İkincisi, büyük ölçekli endüstrilerin aksine, mikro ve küçük işletmeler alternatifleri karşılayamazlar; Kendi termal ünitelerini kurmak gibi, çünkü bunlar ağır maliyetler içeriyor. Mikro ve küçük üniteler ekonomik açıdan zayıf olduğu için, mevcut yetersiz araçları dahilinde ellerinden geldiğince en iyi şekilde yönetmeleri gerekir.

5. Diğer Sorunlar:

Yukarıda sayılan sorunlara ek olarak, mikro ve küçük işletmeler de bir dizi başka sorunla sınırlandırılmıştır. Yedinci Beş Yıllık Plan'a (GOI 1985: 98) göre, bunlar arasında teknolojik eskime, yetersiz ve düzensiz hammadde temini, organize pazar kanallarının eksikliği, piyasa koşullarının yetersiz olması, operasyonların örgütsel niteliği, kredi olanaklarının yetersizliği sayılabilir. güç, altyapı ve eksik yönetim ve teknik beceriler dahil olmak üzere altyapı olanaklarının kısıtlanması.
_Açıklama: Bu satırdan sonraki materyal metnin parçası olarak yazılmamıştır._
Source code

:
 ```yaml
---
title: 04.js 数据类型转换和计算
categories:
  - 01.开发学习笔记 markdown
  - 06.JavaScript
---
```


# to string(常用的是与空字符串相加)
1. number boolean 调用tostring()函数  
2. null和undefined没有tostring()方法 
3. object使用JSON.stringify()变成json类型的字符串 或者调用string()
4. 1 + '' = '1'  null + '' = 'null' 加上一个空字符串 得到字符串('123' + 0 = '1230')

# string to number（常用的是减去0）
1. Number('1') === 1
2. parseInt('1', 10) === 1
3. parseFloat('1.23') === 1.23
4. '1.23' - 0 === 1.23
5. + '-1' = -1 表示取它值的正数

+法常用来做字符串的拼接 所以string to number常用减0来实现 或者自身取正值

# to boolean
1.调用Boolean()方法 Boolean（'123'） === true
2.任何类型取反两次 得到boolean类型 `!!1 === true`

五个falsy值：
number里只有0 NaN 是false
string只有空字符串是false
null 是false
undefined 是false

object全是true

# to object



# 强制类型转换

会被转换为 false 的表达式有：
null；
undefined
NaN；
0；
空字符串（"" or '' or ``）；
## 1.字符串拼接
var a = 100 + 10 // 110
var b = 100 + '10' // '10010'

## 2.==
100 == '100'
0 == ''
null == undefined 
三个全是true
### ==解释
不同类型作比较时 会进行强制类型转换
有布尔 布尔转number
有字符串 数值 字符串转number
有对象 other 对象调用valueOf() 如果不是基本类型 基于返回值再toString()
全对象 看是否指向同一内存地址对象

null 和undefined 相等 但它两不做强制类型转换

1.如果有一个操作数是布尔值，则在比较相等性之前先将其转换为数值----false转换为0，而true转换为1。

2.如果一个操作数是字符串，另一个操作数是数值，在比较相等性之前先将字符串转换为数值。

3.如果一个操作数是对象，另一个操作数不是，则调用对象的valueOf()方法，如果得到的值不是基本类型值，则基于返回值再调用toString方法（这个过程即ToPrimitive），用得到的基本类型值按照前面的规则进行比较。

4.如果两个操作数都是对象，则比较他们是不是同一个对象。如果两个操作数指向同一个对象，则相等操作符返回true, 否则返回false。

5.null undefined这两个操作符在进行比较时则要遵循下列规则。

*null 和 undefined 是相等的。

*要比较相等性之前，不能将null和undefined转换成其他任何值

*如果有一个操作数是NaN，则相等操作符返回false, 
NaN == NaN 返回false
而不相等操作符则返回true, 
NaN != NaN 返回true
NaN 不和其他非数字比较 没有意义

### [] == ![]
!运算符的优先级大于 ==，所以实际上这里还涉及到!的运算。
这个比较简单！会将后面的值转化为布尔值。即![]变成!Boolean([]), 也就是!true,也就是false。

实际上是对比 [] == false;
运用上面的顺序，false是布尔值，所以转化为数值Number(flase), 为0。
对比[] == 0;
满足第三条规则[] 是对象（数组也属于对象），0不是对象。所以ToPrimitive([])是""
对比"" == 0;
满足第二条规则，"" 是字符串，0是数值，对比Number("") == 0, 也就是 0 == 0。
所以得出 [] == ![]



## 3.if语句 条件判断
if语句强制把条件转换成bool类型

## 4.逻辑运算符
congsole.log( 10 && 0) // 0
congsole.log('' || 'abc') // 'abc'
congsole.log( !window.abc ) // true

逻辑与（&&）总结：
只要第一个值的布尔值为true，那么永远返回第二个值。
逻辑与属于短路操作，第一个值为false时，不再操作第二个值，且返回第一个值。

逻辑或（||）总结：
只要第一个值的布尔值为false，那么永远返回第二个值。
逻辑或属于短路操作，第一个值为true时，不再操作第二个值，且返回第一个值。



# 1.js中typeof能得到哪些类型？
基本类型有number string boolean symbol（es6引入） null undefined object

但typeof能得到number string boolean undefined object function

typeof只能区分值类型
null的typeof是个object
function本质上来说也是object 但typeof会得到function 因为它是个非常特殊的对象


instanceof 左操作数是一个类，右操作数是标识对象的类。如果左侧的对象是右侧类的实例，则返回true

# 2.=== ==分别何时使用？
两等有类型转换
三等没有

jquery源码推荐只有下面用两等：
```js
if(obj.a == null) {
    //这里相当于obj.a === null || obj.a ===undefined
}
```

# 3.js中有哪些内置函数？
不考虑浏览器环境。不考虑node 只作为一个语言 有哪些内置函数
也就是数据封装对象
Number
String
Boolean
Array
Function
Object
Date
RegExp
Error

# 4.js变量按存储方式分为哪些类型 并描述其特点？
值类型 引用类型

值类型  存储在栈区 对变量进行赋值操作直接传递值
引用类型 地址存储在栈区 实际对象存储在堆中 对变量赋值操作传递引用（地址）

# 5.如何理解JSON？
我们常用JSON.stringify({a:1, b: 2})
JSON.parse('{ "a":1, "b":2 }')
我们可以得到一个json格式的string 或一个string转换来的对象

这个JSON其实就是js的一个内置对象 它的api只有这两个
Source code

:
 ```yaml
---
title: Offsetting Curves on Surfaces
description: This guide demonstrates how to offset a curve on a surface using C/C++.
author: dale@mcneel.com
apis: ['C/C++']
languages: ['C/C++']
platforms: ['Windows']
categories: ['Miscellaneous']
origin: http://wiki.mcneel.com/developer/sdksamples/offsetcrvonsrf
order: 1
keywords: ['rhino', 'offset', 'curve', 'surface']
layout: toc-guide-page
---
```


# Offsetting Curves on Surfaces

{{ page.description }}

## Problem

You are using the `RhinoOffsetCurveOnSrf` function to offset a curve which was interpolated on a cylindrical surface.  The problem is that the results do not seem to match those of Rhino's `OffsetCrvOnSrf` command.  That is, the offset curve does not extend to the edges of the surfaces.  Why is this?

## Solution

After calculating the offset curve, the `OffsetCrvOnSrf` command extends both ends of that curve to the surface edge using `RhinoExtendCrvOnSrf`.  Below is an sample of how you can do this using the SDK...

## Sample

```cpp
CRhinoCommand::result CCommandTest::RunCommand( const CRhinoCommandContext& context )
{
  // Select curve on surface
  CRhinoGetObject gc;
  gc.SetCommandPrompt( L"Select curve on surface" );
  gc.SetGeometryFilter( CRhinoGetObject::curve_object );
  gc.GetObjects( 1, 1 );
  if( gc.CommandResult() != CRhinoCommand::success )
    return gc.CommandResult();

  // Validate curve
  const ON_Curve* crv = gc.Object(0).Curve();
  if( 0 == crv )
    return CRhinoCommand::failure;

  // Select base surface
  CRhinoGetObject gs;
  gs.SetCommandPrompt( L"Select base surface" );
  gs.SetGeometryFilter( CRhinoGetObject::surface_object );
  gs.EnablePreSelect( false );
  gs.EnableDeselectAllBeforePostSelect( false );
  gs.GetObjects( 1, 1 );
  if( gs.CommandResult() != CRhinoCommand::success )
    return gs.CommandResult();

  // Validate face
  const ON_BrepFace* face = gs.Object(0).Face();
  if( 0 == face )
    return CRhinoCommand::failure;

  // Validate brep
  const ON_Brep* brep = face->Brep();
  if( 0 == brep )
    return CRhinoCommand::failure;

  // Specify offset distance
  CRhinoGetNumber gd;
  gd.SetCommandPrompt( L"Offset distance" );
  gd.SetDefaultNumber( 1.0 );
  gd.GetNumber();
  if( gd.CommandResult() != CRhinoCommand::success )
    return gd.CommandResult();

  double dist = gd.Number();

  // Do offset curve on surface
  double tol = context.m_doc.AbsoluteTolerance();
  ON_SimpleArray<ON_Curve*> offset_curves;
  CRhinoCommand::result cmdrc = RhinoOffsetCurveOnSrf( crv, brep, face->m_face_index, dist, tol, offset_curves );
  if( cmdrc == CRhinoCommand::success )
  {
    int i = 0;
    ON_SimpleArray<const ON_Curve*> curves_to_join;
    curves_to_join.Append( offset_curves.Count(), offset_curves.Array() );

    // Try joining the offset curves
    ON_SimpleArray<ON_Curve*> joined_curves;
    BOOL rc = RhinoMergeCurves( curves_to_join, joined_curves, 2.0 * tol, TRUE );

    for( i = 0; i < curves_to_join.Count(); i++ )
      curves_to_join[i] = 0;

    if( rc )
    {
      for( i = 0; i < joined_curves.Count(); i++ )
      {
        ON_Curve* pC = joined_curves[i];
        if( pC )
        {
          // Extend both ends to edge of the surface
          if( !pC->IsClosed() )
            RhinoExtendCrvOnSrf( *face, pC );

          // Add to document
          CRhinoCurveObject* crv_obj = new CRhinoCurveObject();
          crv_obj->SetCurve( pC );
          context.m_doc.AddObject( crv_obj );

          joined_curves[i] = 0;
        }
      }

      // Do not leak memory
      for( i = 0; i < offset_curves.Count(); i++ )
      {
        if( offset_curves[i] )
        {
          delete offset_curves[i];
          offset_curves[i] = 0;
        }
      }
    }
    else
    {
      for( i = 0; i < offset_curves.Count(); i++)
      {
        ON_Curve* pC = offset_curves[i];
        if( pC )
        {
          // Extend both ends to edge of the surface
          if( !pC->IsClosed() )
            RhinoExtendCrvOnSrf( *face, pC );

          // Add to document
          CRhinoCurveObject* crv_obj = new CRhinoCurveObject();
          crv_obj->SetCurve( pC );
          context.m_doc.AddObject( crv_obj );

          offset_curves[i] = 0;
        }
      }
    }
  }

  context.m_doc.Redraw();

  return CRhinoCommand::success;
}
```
Bu sektörlerin tanıtımı ve geliştirilmesi için dönem boyunca kurulan çeşitli destek kuruluşları arasında etkin bir koordinasyon eksikliği olmuştur. Bu konuda alınan çeşitli tedbirlere rağmen kalite bilinci istenen düzeyde üretilmemiştir.

İzlenen maliye politikalarının bazıları, bu kapasitelerin istenmeden ekonomik olmayan işlemlere bölünmesine neden olmuş ve orta sektöre sorunsuz transferlerini engellemiştir. Tüm bu kısıtlamalar, bu sektörü hem yurtiçi hem de ihracat pazarlarındaki büyük sanayiler karşısında dezavantajlı hale getiren çarpık bir maliyet yapısına neden olmuştur.